I use a toy language that's still expression-centred, with local variables and functions:

data Expr = Num Integer
          | Var String
          | Prim2 Op2 Expr Expr         -- Prim2 op operand operand
          | Let [(String, Expr)] Expr   -- Let [(name, rhs), ...] eval-me
          | Lambda String Expr          -- Lambda var body
          | App Expr Expr               -- App func arg
          | ...

in SemanticsState.hs

data Expr = ...
          | Assign String Expr          -- var := expr

in SemanticsState.hs

And to make it really useful, you will like to have a construct that stands for, e.g.,

so I have a sequential execution construct that holds a list of expressions, the semantics being to evaluate or run them in order, the point being most of them are for modifying variables:

data Expr = ...
          | Seq [Expr]                  -- sequential execution

in SemanticsState.hs

Possible values: I have one more case VNone for “no value”. This happens as the result of evaluating “Seq []”. I also use this for assignments, but this is an arbitrary choice, some of you may prefer the value of the RHS.

data Value = ...
           | VNone

in SemanticsState.hs

My language is getting closer to Scheme! But it is also possible to tell the story in this lecture with a command-oriented language like shell scripts, Python, Go, etc.

Two flawed models

Before I present a correct but pretty complex model, let me briefly describe the problem with two simple first-instinct models.

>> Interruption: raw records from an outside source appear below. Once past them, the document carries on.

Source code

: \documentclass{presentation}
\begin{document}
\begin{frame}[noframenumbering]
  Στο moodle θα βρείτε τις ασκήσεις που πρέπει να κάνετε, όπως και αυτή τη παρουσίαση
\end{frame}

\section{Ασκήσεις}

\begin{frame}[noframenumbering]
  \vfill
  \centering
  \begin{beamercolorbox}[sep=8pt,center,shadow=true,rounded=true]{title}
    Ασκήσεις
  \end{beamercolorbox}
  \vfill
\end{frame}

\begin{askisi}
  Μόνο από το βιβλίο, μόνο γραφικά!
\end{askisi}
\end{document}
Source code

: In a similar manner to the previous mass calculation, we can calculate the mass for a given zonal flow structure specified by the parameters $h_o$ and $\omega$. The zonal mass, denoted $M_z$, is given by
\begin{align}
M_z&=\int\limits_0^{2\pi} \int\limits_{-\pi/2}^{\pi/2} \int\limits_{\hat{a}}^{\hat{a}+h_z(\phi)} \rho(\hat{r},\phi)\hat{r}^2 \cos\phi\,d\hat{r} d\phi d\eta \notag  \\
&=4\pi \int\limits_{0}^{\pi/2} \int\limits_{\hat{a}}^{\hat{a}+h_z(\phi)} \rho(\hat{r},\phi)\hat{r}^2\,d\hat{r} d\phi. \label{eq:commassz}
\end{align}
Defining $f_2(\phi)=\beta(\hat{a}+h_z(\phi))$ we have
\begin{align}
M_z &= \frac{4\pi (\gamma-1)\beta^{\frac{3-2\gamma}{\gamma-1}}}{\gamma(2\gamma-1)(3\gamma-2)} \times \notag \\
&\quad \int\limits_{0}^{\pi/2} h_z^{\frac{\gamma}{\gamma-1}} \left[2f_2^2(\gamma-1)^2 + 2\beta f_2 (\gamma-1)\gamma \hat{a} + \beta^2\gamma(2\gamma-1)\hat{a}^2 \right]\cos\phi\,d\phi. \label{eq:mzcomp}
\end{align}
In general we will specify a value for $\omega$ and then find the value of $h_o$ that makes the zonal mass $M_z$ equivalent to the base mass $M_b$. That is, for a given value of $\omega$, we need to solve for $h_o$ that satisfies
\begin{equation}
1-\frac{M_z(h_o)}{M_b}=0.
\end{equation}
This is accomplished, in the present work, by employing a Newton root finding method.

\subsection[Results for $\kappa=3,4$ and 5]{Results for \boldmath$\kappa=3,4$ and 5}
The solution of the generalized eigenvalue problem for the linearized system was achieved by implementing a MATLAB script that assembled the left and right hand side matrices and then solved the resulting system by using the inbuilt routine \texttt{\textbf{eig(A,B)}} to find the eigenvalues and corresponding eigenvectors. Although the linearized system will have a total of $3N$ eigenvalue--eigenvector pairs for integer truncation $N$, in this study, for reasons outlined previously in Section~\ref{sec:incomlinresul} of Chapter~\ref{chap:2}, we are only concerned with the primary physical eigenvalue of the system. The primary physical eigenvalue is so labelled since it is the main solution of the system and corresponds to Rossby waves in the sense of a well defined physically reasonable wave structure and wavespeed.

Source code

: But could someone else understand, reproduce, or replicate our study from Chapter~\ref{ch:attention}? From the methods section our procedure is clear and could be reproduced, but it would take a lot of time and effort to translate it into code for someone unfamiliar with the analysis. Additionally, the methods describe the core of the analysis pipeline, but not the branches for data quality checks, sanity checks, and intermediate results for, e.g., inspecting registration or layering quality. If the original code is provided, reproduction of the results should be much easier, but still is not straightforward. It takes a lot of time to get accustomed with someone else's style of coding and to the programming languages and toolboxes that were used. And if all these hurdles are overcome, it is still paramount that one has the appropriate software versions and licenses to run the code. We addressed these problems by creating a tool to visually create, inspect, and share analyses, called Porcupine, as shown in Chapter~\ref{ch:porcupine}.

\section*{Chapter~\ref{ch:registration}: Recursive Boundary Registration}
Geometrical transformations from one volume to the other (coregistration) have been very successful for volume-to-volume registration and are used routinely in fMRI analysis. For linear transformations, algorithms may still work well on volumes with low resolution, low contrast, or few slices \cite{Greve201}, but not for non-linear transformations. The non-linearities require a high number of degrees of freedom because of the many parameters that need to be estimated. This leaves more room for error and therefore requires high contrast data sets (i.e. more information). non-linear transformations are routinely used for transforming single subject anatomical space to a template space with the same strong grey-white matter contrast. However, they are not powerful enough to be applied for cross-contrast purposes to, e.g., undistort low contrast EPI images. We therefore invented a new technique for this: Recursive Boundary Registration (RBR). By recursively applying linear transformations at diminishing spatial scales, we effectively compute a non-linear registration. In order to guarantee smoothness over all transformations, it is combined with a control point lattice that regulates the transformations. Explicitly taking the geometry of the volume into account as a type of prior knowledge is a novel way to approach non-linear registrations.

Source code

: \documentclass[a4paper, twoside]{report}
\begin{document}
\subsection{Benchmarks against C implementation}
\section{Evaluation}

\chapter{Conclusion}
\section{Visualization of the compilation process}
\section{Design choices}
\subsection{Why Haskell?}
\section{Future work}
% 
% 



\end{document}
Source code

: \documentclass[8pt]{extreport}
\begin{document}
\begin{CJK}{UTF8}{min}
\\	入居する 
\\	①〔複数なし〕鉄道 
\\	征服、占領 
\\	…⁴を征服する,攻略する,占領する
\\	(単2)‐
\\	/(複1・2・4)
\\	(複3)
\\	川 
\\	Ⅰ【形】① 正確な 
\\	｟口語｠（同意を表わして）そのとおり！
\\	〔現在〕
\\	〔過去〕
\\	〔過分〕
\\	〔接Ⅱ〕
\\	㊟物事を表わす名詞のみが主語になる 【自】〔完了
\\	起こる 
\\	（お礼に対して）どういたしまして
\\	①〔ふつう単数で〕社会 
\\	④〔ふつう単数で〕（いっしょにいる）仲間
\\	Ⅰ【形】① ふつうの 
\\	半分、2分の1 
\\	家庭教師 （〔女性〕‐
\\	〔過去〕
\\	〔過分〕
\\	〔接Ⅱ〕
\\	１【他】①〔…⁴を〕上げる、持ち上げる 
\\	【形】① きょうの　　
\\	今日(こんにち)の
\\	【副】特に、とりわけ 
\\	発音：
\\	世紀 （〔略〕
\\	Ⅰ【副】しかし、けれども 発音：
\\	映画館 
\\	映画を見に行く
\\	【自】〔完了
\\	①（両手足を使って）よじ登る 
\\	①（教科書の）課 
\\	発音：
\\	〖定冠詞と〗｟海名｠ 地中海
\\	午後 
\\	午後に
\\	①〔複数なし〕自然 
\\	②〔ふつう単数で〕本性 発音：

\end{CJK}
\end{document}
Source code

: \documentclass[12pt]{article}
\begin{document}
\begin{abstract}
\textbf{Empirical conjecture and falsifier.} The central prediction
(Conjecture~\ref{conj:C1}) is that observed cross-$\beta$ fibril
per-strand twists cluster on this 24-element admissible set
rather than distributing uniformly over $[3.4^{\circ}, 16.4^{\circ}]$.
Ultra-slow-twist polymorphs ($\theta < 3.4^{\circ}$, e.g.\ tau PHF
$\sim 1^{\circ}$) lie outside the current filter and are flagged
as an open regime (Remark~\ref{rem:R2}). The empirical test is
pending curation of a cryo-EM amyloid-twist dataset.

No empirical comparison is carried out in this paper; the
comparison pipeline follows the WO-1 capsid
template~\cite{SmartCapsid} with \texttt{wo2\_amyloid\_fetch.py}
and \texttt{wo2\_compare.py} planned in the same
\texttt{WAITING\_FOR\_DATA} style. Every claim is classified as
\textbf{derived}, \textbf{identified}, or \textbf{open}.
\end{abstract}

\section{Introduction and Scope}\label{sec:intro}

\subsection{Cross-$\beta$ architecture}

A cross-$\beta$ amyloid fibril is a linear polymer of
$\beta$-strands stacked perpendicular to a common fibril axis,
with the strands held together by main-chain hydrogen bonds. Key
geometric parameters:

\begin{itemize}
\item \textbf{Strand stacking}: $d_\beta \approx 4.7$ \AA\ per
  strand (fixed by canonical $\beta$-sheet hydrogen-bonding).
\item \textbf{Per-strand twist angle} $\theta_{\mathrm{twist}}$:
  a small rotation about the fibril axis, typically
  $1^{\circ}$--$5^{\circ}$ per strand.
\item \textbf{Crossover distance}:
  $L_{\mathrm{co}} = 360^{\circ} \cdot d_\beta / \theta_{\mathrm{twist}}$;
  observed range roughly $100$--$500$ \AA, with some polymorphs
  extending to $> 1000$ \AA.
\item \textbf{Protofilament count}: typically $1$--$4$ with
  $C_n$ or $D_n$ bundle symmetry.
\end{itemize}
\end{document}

First instinct: Upon “x:=5”, change x's value in the environment. But in the interpreter, environments are only passed downwards in a recursive call chain, never upwards. The change will be lost as soon as the recursive call returns.

Second instinct: The state monad is precisely for passing data upwards (and sideways too)—you experienced this with the tree relabeling lab exercise. So don't use environments, use state for the variable→value dictionary!

The new problem is that it is very hard to avoid either of these two bugs about local variables. Just before entering a “let”, do you save a copy of the state, so that when you leave it, you restore the before-let state?

To be fair, there is a very tricky way to fix it correctly, but it is more like performance optimization than a model, so I won't describe it. But the trick is used by practical interpreters and compilers: basically, they have one state (the whole memory) but it's divided into a stack and a heap. If you're interested, I still think it's better to understand the model below first, and then the trick will make a lot of sense as an implementation technique.

A correct model

Previously we had an immutable language, data didn't change over time, so we could stuff data into the environment. Not anymore. Now we need to de-couple them and add a layer of indirection:

Also don't forget that I can still have runtime errors. So here is my state monad with failure, along with important primitives:

data MutM a = MkMutM (IntMap Value -> Either String (IntMap Value, a))

unMutM (MkMutM f) = f

instance Monad MutM where
    return a = MkMutM (\s -> Right (s, a))
    MkMutM f >>= k = MkMutM (\s -> case f s of
                                     Left msg -> Left msg
                                     Right (s', a) -> unMutM (k a) s')

-- Return the whole memory. Used by new and load below.
getMem = MkMutM (\s -> Right (s, s))

-- Modify the memory by a function, i.e., change s to f s. Used by store below.
modMem f = MkMutM (\s -> Right (f s, ()))

-- The interpreter shouldn't directly use getMem and modMem. Instead, it just
-- needs to know how to new (allocate and init), load from an address, store to
-- an address.

-- Allocate and store initial value, return new address.  What's the new
-- address?  I simply use the largest used address plus one.
new :: Value -> MutM Int
new val =
    fmap IntMap.size getMem
    >>= \n -> store n val
    >> pure n

-- Read value at address.
load :: Int -> MutM Value
load a = fmap (! a) getMem

-- Write value to address.
store :: Int -> Value -> MutM ()
store a val = modMem (IntMap.insert a val)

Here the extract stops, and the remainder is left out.